Wie weit die Vienna Biennale ihre hohen Ansprüche einlösen kann, und ob sie dabei auch die erhoffte internationale Wirkung erreicht, werden die nächsten Monate bis Anfang Oktober zeigen. Die Besucher auf das Format einer Biennale einzuschwören, bei der die „neuartige Einheit der Künste“ vor allem dann erlebt wird, wenn man sich ein paar Tage Zeit nimmt, wird vielleicht noch nicht beim ersten Mal gelingen. Der Schritt eines Museums, sich das scheinbar Unmögliche, nämlich die Verbesserung der Welt durch die Künste, zur Aufgabe zu machen, hat jedenfalls Respekt verdient.

Aber ist das nicht alles doch etwas zu gutmenschenmäßig? Sollten wir uns nicht doch an Stéphane Hessels Empfehlung „Empört Euch!“ halten? Die Botschaft der Vienna Biennale ist anders: Orientiert euch! Und sucht den Punkt, von dem aus ihr wirksam zu einer Verbesserung der Welt beitragen könnt.

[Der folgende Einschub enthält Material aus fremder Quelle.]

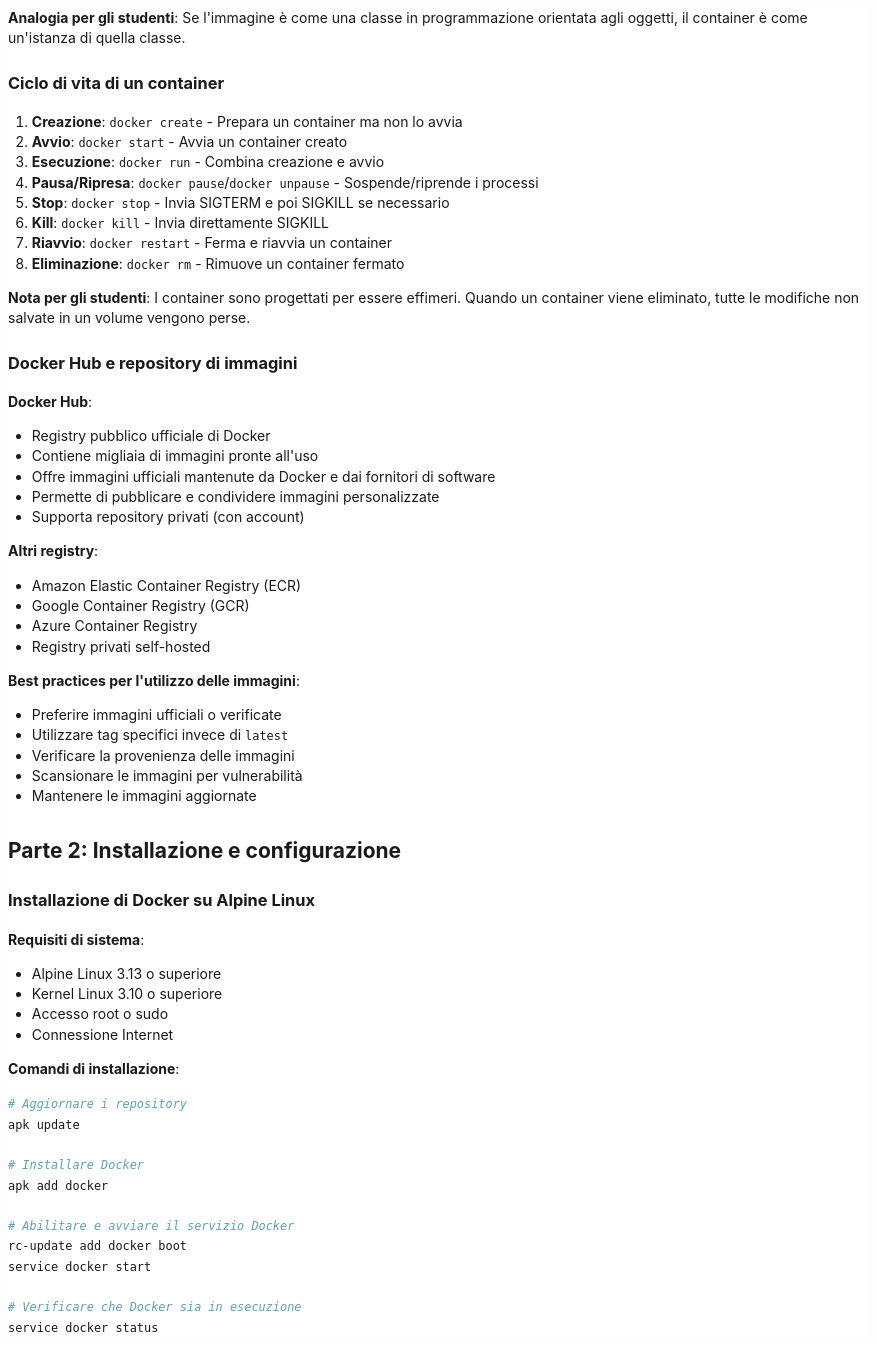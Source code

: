**Analogia per gli studenti**: Se l'immagine è come una classe in programmazione orientata agli oggetti, il container è come un'istanza di quella classe.

### Ciclo di vita di un container

1. **Creazione**: `docker create` - Prepara un container ma non lo avvia
2. **Avvio**: `docker start` - Avvia un container creato
3. **Esecuzione**: `docker run` - Combina creazione e avvio
4. **Pausa/Ripresa**: `docker pause`/`docker unpause` - Sospende/riprende i processi
5. **Stop**: `docker stop` - Invia SIGTERM e poi SIGKILL se necessario
6. **Kill**: `docker kill` - Invia direttamente SIGKILL
7. **Riavvio**: `docker restart` - Ferma e riavvia un container
8. **Eliminazione**: `docker rm` - Rimuove un container fermato

**Nota per gli studenti**: I container sono progettati per essere effimeri. Quando un container viene eliminato, tutte le modifiche non salvate in un volume vengono perse.

### Docker Hub e repository di immagini

**Docker Hub**:
- Registry pubblico ufficiale di Docker
- Contiene migliaia di immagini pronte all'uso
- Offre immagini ufficiali mantenute da Docker e dai fornitori di software
- Permette di pubblicare e condividere immagini personalizzate
- Supporta repository privati (con account)

**Altri registry**:
- Amazon Elastic Container Registry (ECR)
- Google Container Registry (GCR)
- Azure Container Registry
- Registry privati self-hosted

**Best practices per l'utilizzo delle immagini**:
- Preferire immagini ufficiali o verificate
- Utilizzare tag specifici invece di `latest`
- Verificare la provenienza delle immagini
- Scansionare le immagini per vulnerabilità
- Mantenere le immagini aggiornate

## Parte 2: Installazione e configurazione

### Installazione di Docker su Alpine Linux

**Requisiti di sistema**:
- Alpine Linux 3.13 o superiore
- Kernel Linux 3.10 o superiore
- Accesso root o sudo
- Connessione Internet

**Comandi di installazione**:

```bash
# Aggiornare i repository
apk update

# Installare Docker
apk add docker

# Abilitare e avviare il servizio Docker
rc-update add docker boot
service docker start

# Verificare che Docker sia in esecuzione
service docker status
```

Das könnte in Österreich aus aktuellem Anlass die Frage der Unterbringung von Flüchtlingen sein, die derzeit von baurechtlichen Erlässen und dem taktischen Aufbau von Zeltlagern dominiert wird. Die elende Fantasielosigkeit, mit der hier auf fast allen Ebenen agiert wird, ist beschämend. Eine „digitale Moderne“ sollte diese Aufgabe wohl anders bewältigen können, durch bessere Kommunikation und Planung, durch Architektur und Design und nicht zuletzt durch eine Kunst, die sich vielleicht als „zugewandt“ deklarieren könnte.